• Your objective: A word-for-word copy of the data is what's wanted; pictures stay out of it.

[Records]

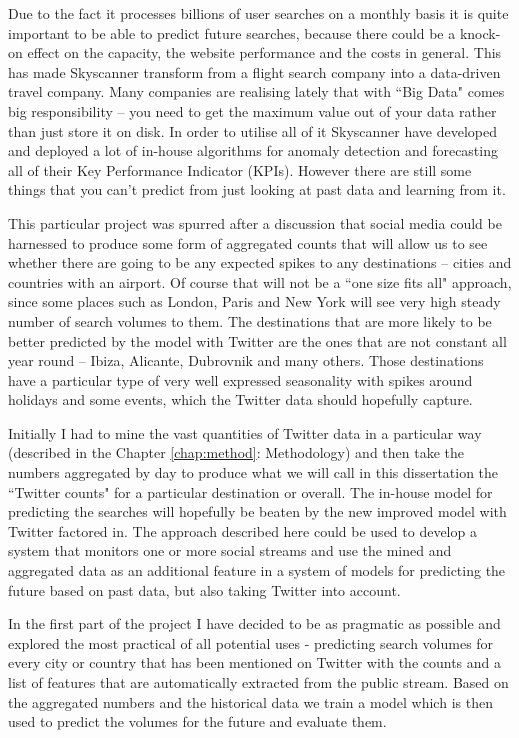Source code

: \documentclass[minf,twoside,singlespacing,parskip,frontabs,notimes,11pt]{infthesis}
\begin{document}
Due to the fact it processes billions of user searches on a monthly basis it is quite important to be able to predict future searches, because there could be a knock-on effect on the capacity, the website performance and the costs in general. This has made Skyscanner transform from a flight search company into a data-driven travel company. Many companies are realising lately that with ``Big Data" comes big responsibility -- you need to get the maximum value out of your data rather than just store it on disk. In order to utilise all of it Skyscanner have developed and deployed a lot of in-house algorithms for anomaly detection and forecasting all of their Key Performance Indicator (KPIs). However there are still some things that you can't predict from just looking at past data and learning from it.


This particular project was spurred after a discussion that social media could be harnessed to produce some form of aggregated counts that will allow us to see whether there are going to be any expected spikes to any destinations -- cities and countries with an airport. Of course that will not be a ``one size fits all" approach, since some places such as London, Paris and New York will see very high steady number of search volumes to them. The destinations that are more likely to be better predicted by the model with Twitter are the ones that are not constant all year round -- Ibiza, Alicante, Dubrovnik and many others. Those destinations have a particular type of very well expressed seasonality with spikes around holidays and some events, which the Twitter data should hopefully capture.


Initially I had to mine the vast quantities of Twitter data in a particular way (described in the  Chapter \ref{chap:method}: Methodology) and then take the numbers aggregated by day to produce what we will call in this dissertation the ``Twitter counts" for a particular destination or overall. The in-house model for predicting the searches will hopefully be beaten by the new improved model with Twitter factored in. The approach described here could be used to develop a system that monitors one or more social streams and use the mined and aggregated data as an additional feature in a system of models for predicting the future based on past data, but also taking Twitter into account.


In the first part of the project I have decided to be as pragmatic as possible and explored the most practical of all potential uses - predicting search volumes for every city or country that has been mentioned on Twitter with the counts and a list of features that are automatically extracted from the public stream. Based on the aggregated numbers and the historical data we train a model which is then used to predict the volumes for the future and evaluate them.
\end{document}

[/Records]

• Solution:
Source code

: \documentclass[minf,twoside,singlespacing,parskip,frontabs,notimes,11pt]{infthesis}
\begin{document}
Due to the fact it processes billions of user searches on a monthly basis it is quite important to be able to predict future searches, because there could be a knock-on effect on the capacity, the website performance and the costs in general. This has made Skyscanner transform from a flight search company into a data-driven travel company. Many companies are realising lately that with ``Big Data" comes big responsibility -- you need to get the maximum value out of your data rather than just store it on disk. In order to utilise all of it Skyscanner have developed and deployed a lot of in-house algorithms for anomaly detection and forecasting all of their Key Performance Indicator (KPIs). However there are still some things that you can't predict from just looking at past data and learning from it.


This particular project was spurred after a discussion that social media could be harnessed to produce some form of aggregated counts that will allow us to see whether there are going to be any expected spikes to any destinations -- cities and countries with an airport. Of course that will not be a ``one size fits all" approach, since some places such as London, Paris and New York will see very high steady number of search volumes to them. The destinations that are more likely to be better predicted by the model with Twitter are the ones that are not constant all year round -- Ibiza, Alicante, Dubrovnik and many others. Those destinations have a particular type of very well expressed seasonality with spikes around holidays and some events, which the Twitter data should hopefully capture.


Initially I had to mine the vast quantities of Twitter data in a particular way (described in the  Chapter \ref{chap:method}: Methodology) and then take the numbers aggregated by day to produce what we will call in this dissertation the ``Twitter counts" for a particular destination or overall. The in-house model for predicting the searches will hopefully be beaten by the new improved model with Twitter factored in. The approach described here could be used to develop a system that monitors one or more social streams and use the mined and aggregated data as an additional feature in a system of models for predicting the future based on past data, but also taking Twitter into account.


In the first part of the project I have decided to be as pragmatic as possible and explored the most practical of all potential uses - predicting search volumes for every city or country that has been mentioned on Twitter with the counts and a list of features that are automatically extracted from the public stream. Based on the aggregated numbers and the historical data we train a model which is then used to predict the volumes for the future and evaluate them.
\end{document}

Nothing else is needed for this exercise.